[Plain-text document sources]
######

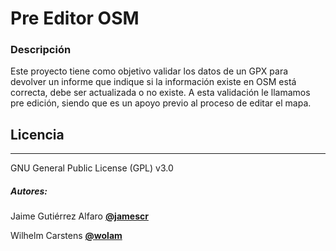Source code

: # Pre Editor OSM 

### Descripción     
Este proyecto tiene como objetivo validar los datos de un GPX para devolver un informe que indique si la información existe en OSM está correcta, debe ser actualizada o no existe. A esta validación le llamamos pre edición, siendo que es un apoyo previo al proceso de editar el mapa. 



## Licencia
---
GNU General Public License (GPL) v3.0

##### Autores:
Jaime Gutiérrez Alfaro [**@jamescr**](https://github.com/jamescr)

Wilhelm Carstens [**@wolam**](https://github.com/Wolam)
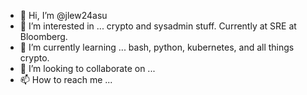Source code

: - 👋 Hi, I’m @jlew24asu
- 👀 I’m interested in ... crypto and sysadmin stuff. Currently at SRE at Bloomberg.
- 🌱 I’m currently learning ... bash, python, kubernetes, and all things crypto.
- 💞️ I’m looking to collaborate on ...
- 📫 How to reach me ...

<!---
jlew24asu/jlew24asu is a ✨ special ✨ repository because its `README.md` (this file) appears on your GitHub profile.
You can click the Preview link to take a look at your changes.
--->
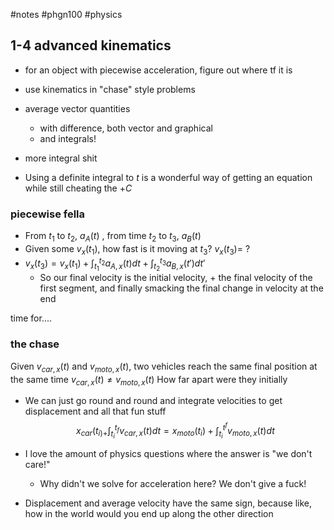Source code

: #notes #phgn100 #physics


## 1-4 advanced kinematics
- for an object with piecewise acceleration, figure out where tf it is
- use kinematics in "chase" style problems
- average vector quantities 
	- with difference, both vector and graphical
	- and integrals!
- more integral shit


- Using a definite integral to $t$ is a wonderful way of getting an equation while still cheating the $+C$


### piecewise fella
- From $t_{1}$ to $t_{2}$, $a_{A}(t)$ , from time $t_{2}$ to $t_{3}$, $a_{B}(t)$
- Given some $v_{x}(t_{1})$, how fast is it moving at $t_{3}$? $v_{x}(t_{3})=$ ?
- $v_{x}(t_{3})=v_{x}(t_{1})+\int_{t_{1}}^{t_{2}}a_{A,x}(t)dt +\int_{t_{2}}^{t_{3}}a_{B,x}(t')dt'$
	- So our final velocity is the initial velocity, + the final velocity of the first segment, and finally smacking the final change in velocity at the end


time for....
### the chase

Given $v_{car,x}(t)$ and $v_{moto,x}(t)$, two vehicles reach the same final position at the same time
$v_{car,x}(t)\neq v_{moto,x}(t)$
How far apart were they initially

- We can just go round and round and integrate velocities to get displacement and all that fun stuff
$$x_{car}(t_{i)+}\int_{t_i}^{t_{f}}v_{car,x}(t)dt=x_{moto}(t_{i}) + \int_{t_{i}}^{t^{f}}v_{moto,x}(t)dt$$

- I love the amount of physics questions where the answer is "we don't care!"
	- Why didn't we solve for acceleration here? We don't give a fuck!
- Displacement and average velocity have the same sign, because like, how in the world would you end up along the other direction
  
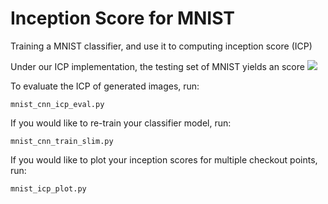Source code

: # Inception Score for MNIST

Training a MNIST classifier, and use it to computing inception score (ICP)

Under our ICP implementation, the testing set of MNIST yields an score 
<img src="https://latex.codecogs.com/gif.latex?$\bf{9.8793~\pm~0.0614}$" />


To evaluate the ICP of generated images, run:

    mnist_cnn_icp_eval.py
    
If you would like to re-train your classifier model, run:

    mnist_cnn_train_slim.py
    
    
If you would like to plot your inception scores for multiple checkout points, run:

    mnist_icp_plot.py
    
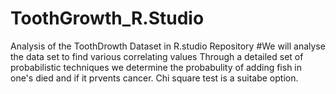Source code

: # ToothGrowth_R.Studio
Analysis of the ToothDrowth Dataset in R.studio Repository
#We will analyse the data set to find various correlating values 
Through a detailed set of probabilistic techniques we determine the probabulity of adding fish in one's died and if it prvents cancer. 
Chi square test is a suitabe option. 
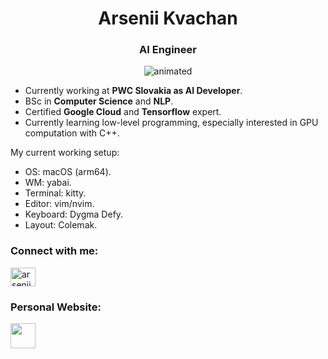 <h1 align="center">Arsenii Kvachan</h1>
<h3 align="center">AI Engineer</h3>

<p align="center"><img src="https://media.giphy.com/media/QsRReqDtXhF0pWlGGB/giphy-downsized-large.gif" alt="animated" /></p>

- Currently working at **PWC Slovakia as AI Developer**.
- BSc in **Computer Science** and **NLP**.
- Certified **Google Cloud** and **Tensorflow** expert.
- Currently learning low-level programming, especially interested in GPU computation with C++.

My current working setup:

- OS: macOS (arm64).
- WM: yabai.
- Terminal: kitty.
- Editor: vim/nvim.
- Keyboard: Dygma Defy.
- Layout: Colemak. 

<h3 align="left">Connect with me:</h3>
<p align="left">
<a href="https://linkedin.com/in/arseniikvachan" target="blank"><img align="center" src="https://raw.githubusercontent.com/rahuldkjain/github-profile-readme-generator/master/src/images/icons/Social/linked-in-alt.svg" alt="arsenii kvachan" height="30" width="40" /></a>
</p>

<h3 align="left">Personal Website:</h3>
<p align="left">
<a href="https://www.cip.ifi.lmu.de/~arsenii/" target="blank"><img align="center" src="https://www.pngkey.com/png/full/131-1312432_website-logo-png-transparent-background-image-black-logo.png" height="40" width="40" /></a>
</p>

######

> **TASK DESCRIPTION**: From the line holding "- Currently working" through the last line above, reproduce each line exactly and add nothing.

> **TASK RESULT**:
- Currently working at **PWC Slovakia as AI Developer**.
- BSc in **Computer Science** and **NLP**.
- Certified **Google Cloud** and **Tensorflow** expert.
- Currently learning low-level programming, especially interested in GPU computation with C++.

My current working setup:

- OS: macOS (arm64).
- WM: yabai.
- Terminal: kitty.
- Editor: vim/nvim.
- Keyboard: Dygma Defy.
- Layout: Colemak. 

<h3 align="left">Connect with me:</h3>
<p align="left">
<a href="https://linkedin.com/in/arseniikvachan" target="blank"><img align="center" src="https://raw.githubusercontent.com/rahuldkjain/github-profile-readme-generator/master/src/images/icons/Social/linked-in-alt.svg" alt="arsenii kvachan" height="30" width="40" /></a>
</p>

<h3 align="left">Personal Website:</h3>
<p align="left">
<a href="https://www.cip.ifi.lmu.de/~arsenii/" target="blank"><img align="center" src="https://www.pngkey.com/png/full/131-1312432_website-logo-png-transparent-background-image-black-logo.png" height="40" width="40" /></a>
</p>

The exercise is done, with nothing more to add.